**TASK STATEMENT**
The records below must be reproduced in full and without error.

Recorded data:
::::::
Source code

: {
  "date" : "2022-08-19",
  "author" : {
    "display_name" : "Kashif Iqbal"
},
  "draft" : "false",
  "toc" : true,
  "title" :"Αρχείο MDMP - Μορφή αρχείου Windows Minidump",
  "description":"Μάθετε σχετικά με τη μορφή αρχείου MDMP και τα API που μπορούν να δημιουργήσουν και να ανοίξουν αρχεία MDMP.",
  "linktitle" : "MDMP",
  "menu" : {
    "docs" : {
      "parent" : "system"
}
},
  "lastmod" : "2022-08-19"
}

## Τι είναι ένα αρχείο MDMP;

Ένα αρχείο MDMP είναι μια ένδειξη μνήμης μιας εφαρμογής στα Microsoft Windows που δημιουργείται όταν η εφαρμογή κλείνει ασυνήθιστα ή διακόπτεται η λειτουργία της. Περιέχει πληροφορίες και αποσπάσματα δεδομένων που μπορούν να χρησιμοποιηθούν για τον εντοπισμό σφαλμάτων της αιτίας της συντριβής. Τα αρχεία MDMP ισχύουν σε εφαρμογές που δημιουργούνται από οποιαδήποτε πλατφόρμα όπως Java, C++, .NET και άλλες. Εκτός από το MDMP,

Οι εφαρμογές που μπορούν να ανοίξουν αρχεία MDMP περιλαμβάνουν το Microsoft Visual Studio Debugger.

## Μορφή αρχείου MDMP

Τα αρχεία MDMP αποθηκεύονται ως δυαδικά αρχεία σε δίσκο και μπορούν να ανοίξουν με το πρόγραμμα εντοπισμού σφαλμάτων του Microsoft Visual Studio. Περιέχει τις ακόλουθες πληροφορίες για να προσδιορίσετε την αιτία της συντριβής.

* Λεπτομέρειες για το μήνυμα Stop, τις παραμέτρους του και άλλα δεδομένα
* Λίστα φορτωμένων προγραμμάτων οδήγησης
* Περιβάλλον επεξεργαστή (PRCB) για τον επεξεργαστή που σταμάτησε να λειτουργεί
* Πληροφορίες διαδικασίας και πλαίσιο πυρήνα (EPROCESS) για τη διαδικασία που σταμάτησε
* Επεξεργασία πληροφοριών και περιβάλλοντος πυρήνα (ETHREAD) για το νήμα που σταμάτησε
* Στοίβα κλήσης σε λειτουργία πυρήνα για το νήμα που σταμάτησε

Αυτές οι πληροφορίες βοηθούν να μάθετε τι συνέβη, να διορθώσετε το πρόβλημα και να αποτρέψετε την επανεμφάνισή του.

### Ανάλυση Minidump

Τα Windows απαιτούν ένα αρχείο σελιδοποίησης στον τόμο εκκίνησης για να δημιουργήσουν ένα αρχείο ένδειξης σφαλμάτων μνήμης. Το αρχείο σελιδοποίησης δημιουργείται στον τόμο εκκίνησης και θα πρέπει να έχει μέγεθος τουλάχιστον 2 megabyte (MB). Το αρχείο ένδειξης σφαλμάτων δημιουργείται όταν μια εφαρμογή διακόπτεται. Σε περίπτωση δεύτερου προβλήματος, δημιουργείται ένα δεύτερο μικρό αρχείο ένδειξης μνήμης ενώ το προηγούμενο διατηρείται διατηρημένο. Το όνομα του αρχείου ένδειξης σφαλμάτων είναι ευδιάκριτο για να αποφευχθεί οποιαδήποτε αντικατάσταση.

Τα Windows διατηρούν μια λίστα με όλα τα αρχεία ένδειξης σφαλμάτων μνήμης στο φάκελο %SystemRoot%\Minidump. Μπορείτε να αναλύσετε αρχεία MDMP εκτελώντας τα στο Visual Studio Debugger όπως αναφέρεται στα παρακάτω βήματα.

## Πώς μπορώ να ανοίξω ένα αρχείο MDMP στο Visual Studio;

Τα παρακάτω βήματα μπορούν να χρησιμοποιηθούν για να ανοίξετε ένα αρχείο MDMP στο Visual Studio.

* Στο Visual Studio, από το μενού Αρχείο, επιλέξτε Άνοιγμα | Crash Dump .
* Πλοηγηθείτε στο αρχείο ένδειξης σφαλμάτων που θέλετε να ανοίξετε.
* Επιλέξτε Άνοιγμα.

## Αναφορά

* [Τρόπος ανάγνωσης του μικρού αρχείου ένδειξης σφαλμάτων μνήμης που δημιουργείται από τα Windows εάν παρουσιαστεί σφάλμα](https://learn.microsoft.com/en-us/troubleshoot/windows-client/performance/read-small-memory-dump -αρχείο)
::::::
**PROBLEM SOLUTION**
Source code

: {
  "date" : "2022-08-19",
  "author" : {
    "display_name" : "Kashif Iqbal"
},
  "draft" : "false",
  "toc" : true,
  "title" :"Αρχείο MDMP - Μορφή αρχείου Windows Minidump",
  "description":"Μάθετε σχετικά με τη μορφή αρχείου MDMP και τα API που μπορούν να δημιουργήσουν και να ανοίξουν αρχεία MDMP.",
  "linktitle" : "MDMP",
  "menu" : {
    "docs" : {
      "parent" : "system"
}
},
  "lastmod" : "2022-08-19"
}

## Τι είναι ένα αρχείο MDMP;

Ένα αρχείο MDMP είναι μια ένδειξη μνήμης μιας εφαρμογής στα Microsoft Windows που δημιουργείται όταν η εφαρμογή κλείνει ασυνήθιστα ή διακόπτεται η λειτουργία της. Περιέχει πληροφορίες και αποσπάσματα δεδομένων που μπορούν να χρησιμοποιηθούν για τον εντοπισμό σφαλμάτων της αιτίας της συντριβής. Τα αρχεία MDMP ισχύουν σε εφαρμογές που δημιουργούνται από οποιαδήποτε πλατφόρμα όπως Java, C++, .NET και άλλες. Εκτός από το MDMP,

Οι εφαρμογές που μπορούν να ανοίξουν αρχεία MDMP περιλαμβάνουν το Microsoft Visual Studio Debugger.

## Μορφή αρχείου MDMP

Τα αρχεία MDMP αποθηκεύονται ως δυαδικά αρχεία σε δίσκο και μπορούν να ανοίξουν με το πρόγραμμα εντοπισμού σφαλμάτων του Microsoft Visual Studio. Περιέχει τις ακόλουθες πληροφορίες για να προσδιορίσετε την αιτία της συντριβής.

* Λεπτομέρειες για το μήνυμα Stop, τις παραμέτρους του και άλλα δεδομένα
* Λίστα φορτωμένων προγραμμάτων οδήγησης
* Περιβάλλον επεξεργαστή (PRCB) για τον επεξεργαστή που σταμάτησε να λειτουργεί
* Πληροφορίες διαδικασίας και πλαίσιο πυρήνα (EPROCESS) για τη διαδικασία που σταμάτησε
* Επεξεργασία πληροφοριών και περιβάλλοντος πυρήνα (ETHREAD) για το νήμα που σταμάτησε
* Στοίβα κλήσης σε λειτουργία πυρήνα για το νήμα που σταμάτησε

Αυτές οι πληροφορίες βοηθούν να μάθετε τι συνέβη, να διορθώσετε το πρόβλημα και να αποτρέψετε την επανεμφάνισή του.

### Ανάλυση Minidump

Τα Windows απαιτούν ένα αρχείο σελιδοποίησης στον τόμο εκκίνησης για να δημιουργήσουν ένα αρχείο ένδειξης σφαλμάτων μνήμης. Το αρχείο σελιδοποίησης δημιουργείται στον τόμο εκκίνησης και θα πρέπει να έχει μέγεθος τουλάχιστον 2 megabyte (MB). Το αρχείο ένδειξης σφαλμάτων δημιουργείται όταν μια εφαρμογή διακόπτεται. Σε περίπτωση δεύτερου προβλήματος, δημιουργείται ένα δεύτερο μικρό αρχείο ένδειξης μνήμης ενώ το προηγούμενο διατηρείται διατηρημένο. Το όνομα του αρχείου ένδειξης σφαλμάτων είναι ευδιάκριτο για να αποφευχθεί οποιαδήποτε αντικατάσταση.

Τα Windows διατηρούν μια λίστα με όλα τα αρχεία ένδειξης σφαλμάτων μνήμης στο φάκελο %SystemRoot%\Minidump. Μπορείτε να αναλύσετε αρχεία MDMP εκτελώντας τα στο Visual Studio Debugger όπως αναφέρεται στα παρακάτω βήματα.

## Πώς μπορώ να ανοίξω ένα αρχείο MDMP στο Visual Studio;

Τα παρακάτω βήματα μπορούν να χρησιμοποιηθούν για να ανοίξετε ένα αρχείο MDMP στο Visual Studio.

* Στο Visual Studio, από το μενού Αρχείο, επιλέξτε Άνοιγμα | Crash Dump .
* Πλοηγηθείτε στο αρχείο ένδειξης σφαλμάτων που θέλετε να ανοίξετε.
* Επιλέξτε Άνοιγμα.

## Αναφορά

* [Τρόπος ανάγνωσης του μικρού αρχείου ένδειξης σφαλμάτων μνήμης που δημιουργείται από τα Windows εάν παρουσιαστεί σφάλμα](https://learn.microsoft.com/en-us/troubleshoot/windows-client/performance/read-small-memory-dump -αρχείο)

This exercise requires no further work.